First off I guess I need to apologize for boring many folks. This is for those who know Sparky, so please bear with me, ok?
Anyway, last Thurs. I took him to the park in the evening to throw some tennis balls for him. The last throw, getting dark, in the parking lot, threw the ball, ran to get it and all of a sudden heard him screaming! Came back dragging his hind legs and feet all skinned up.    Took him to the vet the next day and knew something serious happened. X ray's didn't show much. Hind quarters completely paralyzed/immobile!!!  
Had mostly decided I was going to lose him by putting him down. Decided, along with the vet to hold him there at the vets over the weekend holidays and have a neurologist see him when the vet could find one, Everyone was gone over the holiday.
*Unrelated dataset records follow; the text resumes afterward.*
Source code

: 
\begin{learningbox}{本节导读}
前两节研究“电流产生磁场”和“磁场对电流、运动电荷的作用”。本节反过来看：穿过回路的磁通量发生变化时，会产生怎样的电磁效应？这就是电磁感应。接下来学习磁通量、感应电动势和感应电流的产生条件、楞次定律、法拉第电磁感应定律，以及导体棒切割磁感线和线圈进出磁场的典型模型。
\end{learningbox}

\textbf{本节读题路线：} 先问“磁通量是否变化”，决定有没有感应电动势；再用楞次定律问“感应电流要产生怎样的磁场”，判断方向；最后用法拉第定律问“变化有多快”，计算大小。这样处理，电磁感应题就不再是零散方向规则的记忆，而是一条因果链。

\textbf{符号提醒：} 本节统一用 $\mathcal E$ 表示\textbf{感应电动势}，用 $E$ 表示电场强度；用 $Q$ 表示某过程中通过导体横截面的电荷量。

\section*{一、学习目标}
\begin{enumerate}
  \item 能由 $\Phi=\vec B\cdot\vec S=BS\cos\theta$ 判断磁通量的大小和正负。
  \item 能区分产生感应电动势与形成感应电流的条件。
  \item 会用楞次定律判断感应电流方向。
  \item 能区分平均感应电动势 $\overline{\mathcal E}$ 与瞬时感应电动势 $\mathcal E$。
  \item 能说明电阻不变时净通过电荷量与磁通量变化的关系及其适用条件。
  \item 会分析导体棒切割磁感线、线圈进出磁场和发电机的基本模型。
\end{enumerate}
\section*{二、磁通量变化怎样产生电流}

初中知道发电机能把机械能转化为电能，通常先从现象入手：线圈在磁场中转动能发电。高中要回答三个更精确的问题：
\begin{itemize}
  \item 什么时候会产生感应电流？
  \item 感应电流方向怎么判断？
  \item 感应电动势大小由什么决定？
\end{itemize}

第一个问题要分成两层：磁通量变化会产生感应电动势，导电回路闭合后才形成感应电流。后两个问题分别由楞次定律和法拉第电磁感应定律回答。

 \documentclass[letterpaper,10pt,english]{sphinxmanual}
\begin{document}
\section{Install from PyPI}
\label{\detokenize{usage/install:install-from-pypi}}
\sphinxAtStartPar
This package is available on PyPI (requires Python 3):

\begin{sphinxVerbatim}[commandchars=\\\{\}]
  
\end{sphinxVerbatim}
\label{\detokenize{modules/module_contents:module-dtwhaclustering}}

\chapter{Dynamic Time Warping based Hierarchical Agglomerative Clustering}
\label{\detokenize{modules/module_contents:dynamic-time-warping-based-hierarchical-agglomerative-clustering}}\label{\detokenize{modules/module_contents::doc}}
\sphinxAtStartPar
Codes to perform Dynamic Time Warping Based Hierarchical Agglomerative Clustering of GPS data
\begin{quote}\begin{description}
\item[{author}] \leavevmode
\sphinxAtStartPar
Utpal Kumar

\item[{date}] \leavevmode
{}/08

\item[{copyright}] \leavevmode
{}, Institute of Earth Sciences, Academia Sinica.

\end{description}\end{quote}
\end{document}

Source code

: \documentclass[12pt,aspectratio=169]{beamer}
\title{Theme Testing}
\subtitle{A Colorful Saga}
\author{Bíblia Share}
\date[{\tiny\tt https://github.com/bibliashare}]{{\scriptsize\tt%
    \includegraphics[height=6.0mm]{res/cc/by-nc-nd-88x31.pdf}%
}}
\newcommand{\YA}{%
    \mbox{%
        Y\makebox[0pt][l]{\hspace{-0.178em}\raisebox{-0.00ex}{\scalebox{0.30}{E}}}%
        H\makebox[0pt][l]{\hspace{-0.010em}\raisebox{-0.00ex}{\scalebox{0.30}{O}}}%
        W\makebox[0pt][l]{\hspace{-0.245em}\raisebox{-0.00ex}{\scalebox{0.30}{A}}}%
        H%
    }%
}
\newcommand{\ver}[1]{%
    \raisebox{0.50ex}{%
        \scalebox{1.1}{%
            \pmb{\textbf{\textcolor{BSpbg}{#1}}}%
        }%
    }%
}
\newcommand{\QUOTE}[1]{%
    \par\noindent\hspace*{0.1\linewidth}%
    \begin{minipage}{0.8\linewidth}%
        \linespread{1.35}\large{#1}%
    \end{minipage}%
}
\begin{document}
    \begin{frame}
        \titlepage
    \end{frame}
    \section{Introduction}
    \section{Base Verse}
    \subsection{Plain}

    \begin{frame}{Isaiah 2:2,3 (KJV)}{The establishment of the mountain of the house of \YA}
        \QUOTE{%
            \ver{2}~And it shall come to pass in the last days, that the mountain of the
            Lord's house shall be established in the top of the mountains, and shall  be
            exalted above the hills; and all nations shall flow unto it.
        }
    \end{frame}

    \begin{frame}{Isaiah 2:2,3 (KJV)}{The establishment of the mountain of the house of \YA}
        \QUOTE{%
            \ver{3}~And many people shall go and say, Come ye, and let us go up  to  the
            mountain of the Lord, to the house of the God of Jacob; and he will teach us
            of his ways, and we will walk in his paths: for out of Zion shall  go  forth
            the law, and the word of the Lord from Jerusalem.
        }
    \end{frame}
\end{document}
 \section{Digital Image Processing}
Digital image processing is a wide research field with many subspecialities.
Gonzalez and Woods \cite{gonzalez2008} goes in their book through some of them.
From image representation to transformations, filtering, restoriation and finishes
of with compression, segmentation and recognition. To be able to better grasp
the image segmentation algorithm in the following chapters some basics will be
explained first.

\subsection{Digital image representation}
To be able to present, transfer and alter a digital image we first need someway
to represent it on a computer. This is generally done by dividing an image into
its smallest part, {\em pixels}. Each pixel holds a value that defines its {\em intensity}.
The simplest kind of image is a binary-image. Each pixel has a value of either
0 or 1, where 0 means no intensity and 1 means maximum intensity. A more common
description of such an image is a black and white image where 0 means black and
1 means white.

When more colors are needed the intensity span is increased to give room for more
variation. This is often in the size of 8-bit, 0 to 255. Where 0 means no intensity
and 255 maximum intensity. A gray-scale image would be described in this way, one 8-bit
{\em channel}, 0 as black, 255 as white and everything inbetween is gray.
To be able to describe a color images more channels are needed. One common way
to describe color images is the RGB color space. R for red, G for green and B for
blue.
In hind sight, this might have been the best thing to happen.
Wow ------ today, he was much improved and walking, although very weakly. The neuro. guy looked at him and concluded. a herniated disk.
Prognosis, rest, slow exercise/rehab and he very well could be back to the old Sparkinator that some of us know. Will take a long time but, ----------------, he'll be back and I won't lose him.


----------



## Markthehunter88 (Nov 5, 2010)

whhhhewwwww glad the ending wasnt what i was thinking...


----------



## izzydog (Jan 18, 2008)

Does Sparky have the worst luck in the world or the best? Or both? Poor feller.


----------